For example, in a RISC CPU, the ADD instruction can only read from CPU registers and write to CPU registers. Explicit load and store instructions are needed to read an operand from memory or write the result to memory. In a CISC CPU, the ADD instruction might support a number of different addressing modes for reading the operand: read from a register, read from an absolute memory address, read from an indexed memory address, etc.
The main benefit of simplifying the instruction set like this is that it makes pipelined execution much, much easier to implement in hardware. Early CISC CPUs can only execute one instruction at a time, maybe with some fetch/execute overlap. RISC CPUs can break instructions into multiple stages and can easily execute multiple instructions simultaneously as long as each instruction is in a different stage. Many RISC CPUs can execute most instructions in a single clock cycle from software’s perspective as long as there are no delays caused by memory accesses or extra-long instructions (e.g. long multiplication in the Super FX GSU).
RISC CPUs will often avoid storing additional operands in opcodes because that causes operand reading to stall the pipeline, but the Super FX GSU actually does this. Specifically, some of the RAM load/store instructions put the RAM address in the 1-2 opcodes following the instruction opcode.
The downside to RISC is that programs often require more instructions compared to an equivalent CISC program, and writing raw assembly for a RISC CPU can be more tedious in some cases.
Chip Variants
There are 3 different variants of the Super FX chip that were used in actual cartridges. The first variant is called the Mario Chip, supposedly a backronym from “Mathematical, Argonaut, Rotation, and Input/Output”. The two later variants are called the GSU-1 and the GSU-2. All three variants have the exact same functionality, but the GSU-1 and GSU-2 support higher clock speeds than the Mario Chip, and the GSU-2 also supports additional cartridge memory.

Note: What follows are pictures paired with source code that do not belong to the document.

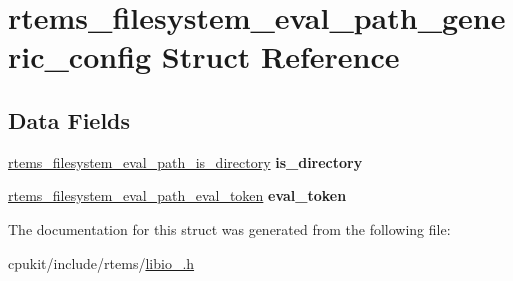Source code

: \hypertarget{structrtems__filesystem__eval__path__generic__config}{}\section{rtems\+\_\+filesystem\+\_\+eval\+\_\+path\+\_\+generic\+\_\+config Struct Reference}
\label{structrtems__filesystem__eval__path__generic__config}
\subsection*{Data Fields}
\begin{DoxyCompactItemize}
\item 
\mbox{\label{structrtems__filesystem__eval__path__generic__config_adee8a7d0d9f6027fc9a948d82985c373}} 
\mbox{\hyperlink{group__LibIOInternal_ga163c6e729278f5dd69c324f462ef4e59}{rtems\+\_\+filesystem\+\_\+eval\+\_\+path\+\_\+is\+\_\+directory}} {\bfseries is\+\_\+directory}
\item 
\mbox{\label{structrtems__filesystem__eval__path__generic__config_ab21e8f0f36115e9c2644137103743c02}} 
\mbox{\hyperlink{group__LibIOInternal_gae436fc8f66ede6cf15f46c38ea8958b0}{rtems\+\_\+filesystem\+\_\+eval\+\_\+path\+\_\+eval\+\_\+token}} {\bfseries eval\+\_\+token}
\end{DoxyCompactItemize}


The documentation for this struct was generated from the following file\+:\begin{DoxyCompactItemize}
\item 
cpukit/include/rtems/\mbox{\hyperlink{libio___8h}{libio\+\_\+.\+h}}\end{DoxyCompactItemize}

The GSU can run at a clock speed of either 10.74 MHz (SNES mclk/2) or 21.47 MHz (SNES mclk/1). Mario Chip only supports 10 MHz while GSU-1 and GSU-2 support both speeds.
It’s believed that the Mario Chip and the GSU-1 only support up to 1MB of ROM while the GSU-2 supports up to 2MB. The GSU-2 also has connections for additional ROM/RAM that would have been accessible to the SNES CPU while the GSU is running, but none of the released GSU-2 games used those connections.
Here is the breakdown of which Super FX games used which chip:
- Mario Chip: Star Fox
- GSU-1: Stunt Race FX, Dirt Trax FX, Dirt Racer, Vortex
- GSU-2: Yoshi’s Island, Doom, Winter Gold
The (originally) unreleased Star Fox 2 almost certainly would have used GSU-2.
SNES Coordination
GSU execution flow is similar to the DSP inside the Cx4 coprocessor.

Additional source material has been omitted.